ResponderEliminarComo ves, parece que he venido aquí a hablar de mi libro. Y es que el que nos traes me resulta desconcertante, creo que no he captado la esencia de lo que trata, creo que no entiendo los personajes que lo componen, aun insignificantes y necesitados de que un libro los narre. Me asusta ese «territorio inhóspito e inmisericorde», esa especie de western, género del que no soy muy fan desde que dejé atrás la adolescencia. Veo que vuelves a mencionar a Pilar Adón y su novela, no leída por mí, aunque en mi lista desde que se publicó, De bestias y aves. Y creo que esta reseña tal vez me anime más con Pilar Adón que con László Krasznahorkai, a pesar de que el título del libro me fascina y de que hay cosas en lo que cuentas que me tientan. Lo anoto y lo dejo en veremos.
Un beso.
Bueno, en última instancia, todos hablamos una y otra vez de nuestro libro, jaja. Difícil es sustraernos en nuestras manifestaciones de experiencias y emociones previas.
EliminarRecuerdo tu reseña de Apeirógono. Bueno, en realidad, no recuerdo lo que decías en la reseña ni si mencionabas en ella su peculiar estructura, lo que sí recuerdo es que ese libro me llamó la atención y que lo tengo apuntado por tu reseña.

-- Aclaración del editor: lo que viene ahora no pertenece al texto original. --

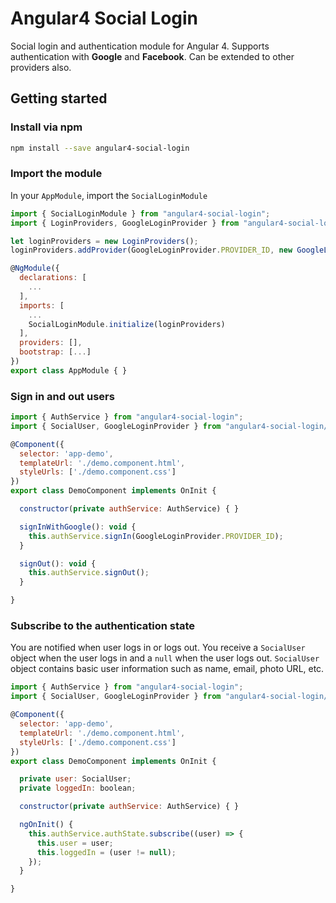 # Angular4 Social Login

Social login and authentication module for Angular 4. Supports authentication with **Google** and **Facebook**. Can be extended to other providers also.

## Getting started

### Install via npm 

```sh
npm install --save angular4-social-login
```

### Import the module

In your `AppModule`, import the `SocialLoginModule`

```javascript
import { SocialLoginModule } from "angular4-social-login";
import { LoginProviders, GoogleLoginProvider } from "angular4-social-login/entities";

let loginProviders = new LoginProviders();
loginProviders.addProvider(GoogleLoginProvider.PROVIDER_ID, new GoogleLoginProvider("OAuth-Client-Id"));

@NgModule({
  declarations: [
    ...
  ],
  imports: [
    ...
    SocialLoginModule.initialize(loginProviders)
  ],
  providers: [],
  bootstrap: [...]
})
export class AppModule { }
```

### Sign in and out users

```javascript
import { AuthService } from "angular4-social-login";
import { SocialUser, GoogleLoginProvider } from "angular4-social-login/entities";

@Component({
  selector: 'app-demo',
  templateUrl: './demo.component.html',
  styleUrls: ['./demo.component.css']
})
export class DemoComponent implements OnInit {

  constructor(private authService: AuthService) { }

  signInWithGoogle(): void {
    this.authService.signIn(GoogleLoginProvider.PROVIDER_ID);
  }

  signOut(): void {
    this.authService.signOut();
  }

}
```

### Subscribe to the authentication state

You are notified when user logs in or logs out. You receive a `SocialUser` object when the user logs in and a `null` when the user logs out. `SocialUser` object contains basic user information such as name, email, photo URL, etc.

```javascript
import { AuthService } from "angular4-social-login";
import { SocialUser, GoogleLoginProvider } from "angular4-social-login/entities";

@Component({
  selector: 'app-demo',
  templateUrl: './demo.component.html',
  styleUrls: ['./demo.component.css']
})
export class DemoComponent implements OnInit {

  private user: SocialUser;
  private loggedIn: boolean;

  constructor(private authService: AuthService) { }

  ngOnInit() {
    this.authService.authState.subscribe((user) => {
      this.user = user;
      this.loggedIn = (user != null);
    });
  }

}
```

No sé si puede calificarse Tango satánico como una especie de western. No me preguntes por qué en prácticamente todo momento me he imaginado esta lectura así. Lo que es curioso (una de esas maravillosas coincidencias que me ocurren de cuando en cuando y que tanto me encantan) es que, buscando fotografías para ilustrar esta reseña, di en primer lugar con la que ofrece la wikipedia para Sátántangó, la adaptación cinematográfica de Béla Tarr creo que de unas siete horas de duración y que me he quedado con ganas de ver. Esa foto me llevó a saber del vocablo húngaro Pustza, que se refiere a algo así como una gran llanura esteparia. El caso es que buscando fotografías sobre la pustza húngara me encontré con que en muchas de ellas aparecían personas o escenas que, aun a veces con sus indumentarias características de la zona, recordaban a esas imágenes vaqueras que todos tenemos en la cabeza. Si se piensa, no es tan extraño que en regiones con accidentes geográfricos, clima, etc. comunes, aun distantes geográficamente, se derive hacia un estilo de vida similar. Lo que ocurre es que el cine estadounidense ha sido durante años un gran colonizador cultural.
Leas o no leas a László Krasznahorkai, si esta reseña te lleva a Pilar Adón, tendrás una buena lectura entre manos. Tampoco es una autora fácil, como ya sabes (creo recordar que ya has leído algo de ella), pero igualmente resulta gratificante leerla.